On 19 February 2018, we received a copy of the binding agreement signed by Ms Pether and
Mr Jantz on 3 October 2017.On 23 February 2018, we accepted the agreement and sent letters to both parents notifying the
decision and advising objection rights.On 22 March 2021, we made the decision to accept Ms Pether`s request to take over collection of
ongoing child support payments for [the child].Other relevant facts:
We made a decision on 4 March 2019 to reflect the care for [the child] as 51% to Ms Pether and 49% to Mr Jantz from 24 January 2019, reported on 24 January 2019.
REASONS FOR THE DECISION
The child support legislation allows parents to reach an agreement on the amount of child support to be paid. A child support agreement has to meet the requirements of the legislation and has to
include matters that can be dealt with in a child support agreement. Once parents have made a child support agreement, either parent can apply to the registrar to have it accepted.Binding child support agreements allow parents to make binding financial agreements about child
support. Binding child support agreements operate in a similar manner to financial agreements that separating parents might make in relation to property, superannuation and spousal maintenance.
Each party to a binding child support agreement must have received independent legal advice
before entering the agreement, and must receive independent legal advice before terminating the
agreement.When the registrar accepts a child support agreement where child support is not already payable, the Registrar will make an administrative assessment of child support under CSA Act section 93(2) based on the agreement. In these circumstances, an administrative assessment under CSA Act section 31 does not occur because and application for administrative assessment has not been made.
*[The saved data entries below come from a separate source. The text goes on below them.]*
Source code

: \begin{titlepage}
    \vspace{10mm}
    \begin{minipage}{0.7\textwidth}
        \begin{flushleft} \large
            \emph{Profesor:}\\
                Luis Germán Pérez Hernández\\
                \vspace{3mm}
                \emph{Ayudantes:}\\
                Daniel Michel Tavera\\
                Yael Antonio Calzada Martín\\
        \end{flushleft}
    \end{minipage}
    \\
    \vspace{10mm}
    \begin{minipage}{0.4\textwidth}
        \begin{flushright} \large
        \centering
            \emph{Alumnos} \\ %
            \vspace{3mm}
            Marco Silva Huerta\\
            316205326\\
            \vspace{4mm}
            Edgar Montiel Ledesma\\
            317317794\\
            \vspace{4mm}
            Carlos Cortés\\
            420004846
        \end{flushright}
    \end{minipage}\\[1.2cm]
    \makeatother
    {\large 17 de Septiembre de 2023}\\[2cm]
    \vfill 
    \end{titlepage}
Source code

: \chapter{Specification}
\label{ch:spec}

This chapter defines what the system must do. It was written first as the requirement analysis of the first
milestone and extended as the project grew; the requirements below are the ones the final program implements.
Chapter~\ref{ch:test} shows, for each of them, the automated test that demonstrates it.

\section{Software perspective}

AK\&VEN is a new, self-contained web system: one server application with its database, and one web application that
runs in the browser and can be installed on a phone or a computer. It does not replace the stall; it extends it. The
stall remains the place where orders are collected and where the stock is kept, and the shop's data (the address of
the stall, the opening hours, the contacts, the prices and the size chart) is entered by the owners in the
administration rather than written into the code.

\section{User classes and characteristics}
The child support assessment under CSA Act section 93 will start from the day on which the
application for acceptance of the agreement was made to the Registrar (CSA Act section 93(1) (g)).
The Registrar will make the administrative assessment in accordance with the provisions of the
agreement (CSA Act section 93(3)).In this case, Mr Jantz states that we have not correctly interpreted the intent of Clause 8.6, which
states:Subject to the agreements set out in paragraphs 8.4 and 8.5, the final payment for the child
pursuant to paragraph 8.1 shall be made by the father when whichever of the following eventsoccurs first:
( c) If the child is no longer in the care of the mother for 5 days or more per fortnight.
…
The care at registration of the assessment was 65% to Ms Pether…and then from 24 January 2019 50% being equivalent to 7 nights per fortnight.
…
As such we are satisfied that it is appropriate to not enact Clause 8.6( c).
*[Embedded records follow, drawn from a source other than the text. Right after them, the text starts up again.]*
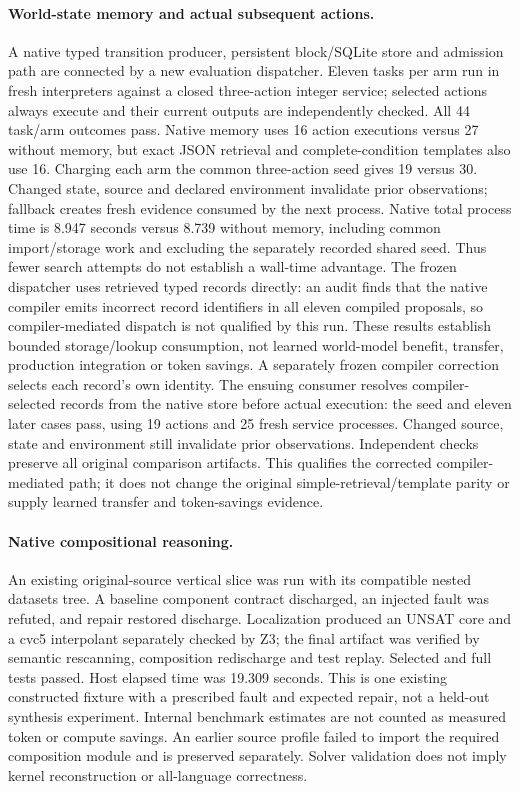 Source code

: \paragraph{World-state memory and actual subsequent actions.}
A native typed transition producer, persistent block/SQLite store and admission
path are connected by a new evaluation dispatcher. Eleven tasks per arm run in
fresh interpreters against a closed three-action integer service; selected
actions always execute and their current outputs are independently checked.
All 44 task/arm outcomes pass. Native memory uses 16 action executions versus
27 without memory, but exact JSON retrieval and complete-condition templates
also use 16. Charging each arm the common three-action seed gives 19 versus
30. Changed state, source and declared environment invalidate prior observations;
fallback creates fresh evidence consumed by the next process.
Native total process time is 8.947 seconds versus 8.739 without
memory, including common import/storage work and excluding the separately
recorded shared seed. Thus fewer search attempts do not establish a wall-time
advantage. The frozen dispatcher uses retrieved typed records directly: an
audit finds that the native compiler emits incorrect record identifiers in
all eleven compiled proposals, so compiler-mediated dispatch is not qualified
by this run. These results establish bounded storage/lookup consumption, not
learned world-model benefit, transfer, production integration or token savings.
A separately frozen compiler correction selects each record's own identity.
The ensuing consumer resolves compiler-selected records from the native store
before actual execution: the seed and eleven later cases pass, using 19 actions
and 25 fresh service processes. Changed source, state and environment still
invalidate prior observations. Independent checks preserve all original
comparison artifacts. This qualifies the corrected compiler-mediated path;
it does not change the original simple-retrieval/template parity or supply
learned transfer and token-savings evidence.

\paragraph{Native compositional reasoning.}
An existing original-source vertical slice was run with its compatible nested
datasets tree. A baseline component contract discharged, an injected fault was
refuted, and repair restored discharge. Localization produced an UNSAT core and
a cvc5 interpolant separately checked by Z3; the final artifact was verified by
semantic rescanning, composition redischarge and test replay. Selected and full
tests passed. Host elapsed time was 19.309 seconds. This is one existing
constructed fixture with a prescribed fault and expected repair, not a held-out
synthesis experiment. Internal benchmark estimates are not counted as measured
token or compute savings. An earlier source profile failed to import the
required composition module and is preserved separately. Solver validation
does not imply kernel reconstruction or all-language correctness.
The objection is disallowed.
…
Mr Jantz sought further review by the Tribunal on 11 November 2021. Mr Jantz and Ms Pether participated in the Tribunal’s hearing by conference telephone. Mr Jantz was represented by his lawyer, [Ms A]; Ms Pether was “self-represented”. In making its decision, the Tribunal took into account the CSA materials (numbered folios 1 to 195) and extra material submitted by Ms Pether (numbered B1 to B2).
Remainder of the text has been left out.